For comparison, TPU on 8-bit operations with 256 GB of external memory and 32 GB of internal memory shows an exchange rate with memory of 34 GB / s, but the card performs 92 TOPS, that is, approximately 71 times more than the Haswell processor. The server's power consumption on the TPU is 384 watts.



The following graph compares the relative performance per watt of the server with the GPU (blue column), the server on the TPU (red) relative to the server on the CPU. It also compares the relative performance per watt of the server with the TPU in relation to the server on the GPU (orange) and the improved version of the TPU in relation to the server on the CPU (green) and the server on the GPU (purple).

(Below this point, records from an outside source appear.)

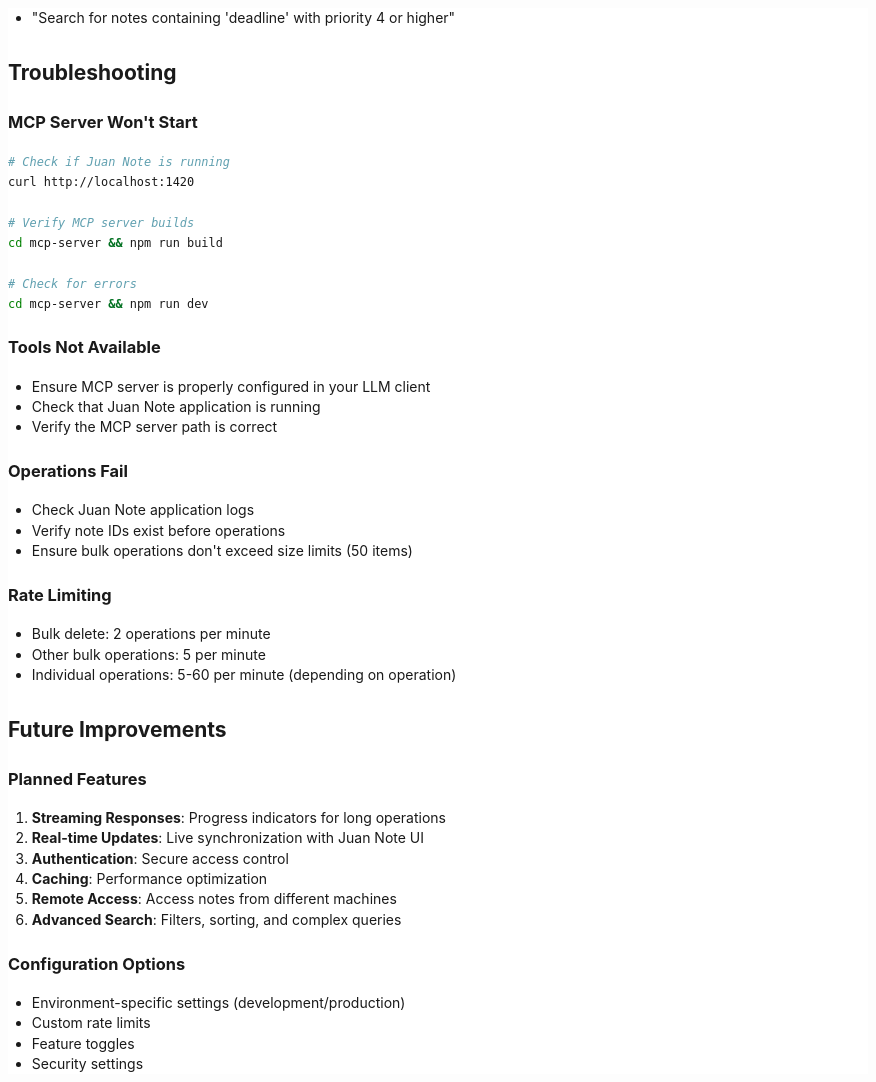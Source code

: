 - "Search for notes containing 'deadline' with priority 4 or higher"

## Troubleshooting

### MCP Server Won't Start

```bash
# Check if Juan Note is running
curl http://localhost:1420

# Verify MCP server builds
cd mcp-server && npm run build

# Check for errors
cd mcp-server && npm run dev
```

### Tools Not Available

- Ensure MCP server is properly configured in your LLM client
- Check that Juan Note application is running
- Verify the MCP server path is correct

### Operations Fail

- Check Juan Note application logs
- Verify note IDs exist before operations
- Ensure bulk operations don't exceed size limits (50 items)

### Rate Limiting

- Bulk delete: 2 operations per minute
- Other bulk operations: 5 per minute
- Individual operations: 5-60 per minute (depending on operation)

## Future Improvements

### Planned Features

1. **Streaming Responses**: Progress indicators for long operations
2. **Real-time Updates**: Live synchronization with Juan Note UI
3. **Authentication**: Secure access control
4. **Caching**: Performance optimization
5. **Remote Access**: Access notes from different machines
6. **Advanced Search**: Filters, sorting, and complex queries

### Configuration Options

- Environment-specific settings (development/production)
- Custom rate limits
- Feature toggles
- Security settings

It should be noted that Google conducted comparisons in tests of applications on TensorFlow with the relative old version of Haswell Xeon, while in the newer version of Broadwell Xeon E5 v4 the number of instructions per cycle increased by 5% due to architectural improvements, and in the version of Skylake Xeon E5 v5 which is expected in summer, the number of instructions per cycle may increase by another 9-10%. And with the increase in the number of cores from 18 to 28 in Skylake, the overall performance of Intel processors in Google tests can improve by 80%. But even so, there will be a huge difference in performance with TPU. In the 32-bit floating-point version of the test, the TPU difference with the CPU is reduced to about 3.5 times. But most models are perfectly quantized to 8 bits.

Google thought about how to use GPU, FPGA and ASIC in its data centers since 2006, but it did not find use for them until recently when it introduced machine learning for a number of practical tasks, and the load with billions of requests from users began to grow on these neural networks. Now the company has no choice but to move away from traditional CPUs.

The company does not plan to sell its processors to anyone, but it hopes that the scientific work with the ASIC sample of 2015 will allow others to improve the architecture and create improved versions of ASIC that "raise the bar even higher." Google itself is probably working on a new version of ASIC.